Extracted records
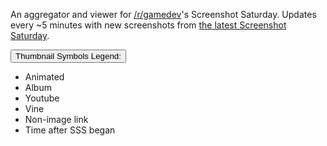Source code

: An aggregator and viewer for [/r/gamedev](http://www.reddit.com/r/gamedev/)'s Screenshot Saturday. Updates every ~5 minutes with new screenshots from [the latest Screenshot Saturday](http://www.reddit.com/r/gamedev/search?q=flair:SSS&restrict_sr=on&sort=new&t=all).

<div id="key" class="dropdown">
  <button id="dLabel" class="btn btn-default dropdown-toggle" type="button" data-toggle="dropdown" aria-haspopup="true" aria-expanded="false">
    Thumbnail Symbols Legend:
    <span class="caret"></span>
  </button>
  <ul class="dropdown-menu" role="menu" aria-labelledby="dLabel">
    <li class="dropdown"><i class="fa fa-spinner" title=""></i> Animated</li>
    <li class="dropdown"><i class="fa fa-folder-open" title=""></i> Album</li>
    <li class="dropdown"><i class="fa fa-youtube-play" title=""></i> Youtube</li>
    <li class="dropdown"><i class="fa fa-vine" title=""></i> Vine </li>
    <li class="dropdown"><i class="fa fa-binoculars" title=""></i>Non-image link</li>
    <li class="dropdown"><i class="fa fa-clock-o" title=""></i> Time after SSS began</li>
  </ul>
</div>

TASK DESCRIPTION => All of the entries above need to be repeated exactly, minus the pictures.

TASK RESULT =>
Source code

: An aggregator and viewer for [/r/gamedev](http://www.reddit.com/r/gamedev/)'s Screenshot Saturday. Updates every ~5 minutes with new screenshots from [the latest Screenshot Saturday](http://www.reddit.com/r/gamedev/search?q=flair:SSS&restrict_sr=on&sort=new&t=all).

<div id="key" class="dropdown">
  <button id="dLabel" class="btn btn-default dropdown-toggle" type="button" data-toggle="dropdown" aria-haspopup="true" aria-expanded="false">
    Thumbnail Symbols Legend:
    <span class="caret"></span>
  </button>
  <ul class="dropdown-menu" role="menu" aria-labelledby="dLabel">
    <li class="dropdown"><i class="fa fa-spinner" title=""></i> Animated</li>
    <li class="dropdown"><i class="fa fa-folder-open" title=""></i> Album</li>
    <li class="dropdown"><i class="fa fa-youtube-play" title=""></i> Youtube</li>
    <li class="dropdown"><i class="fa fa-vine" title=""></i> Vine </li>
    <li class="dropdown"><i class="fa fa-binoculars" title=""></i>Non-image link</li>
    <li class="dropdown"><i class="fa fa-clock-o" title=""></i> Time after SSS began</li>
  </ul>
</div>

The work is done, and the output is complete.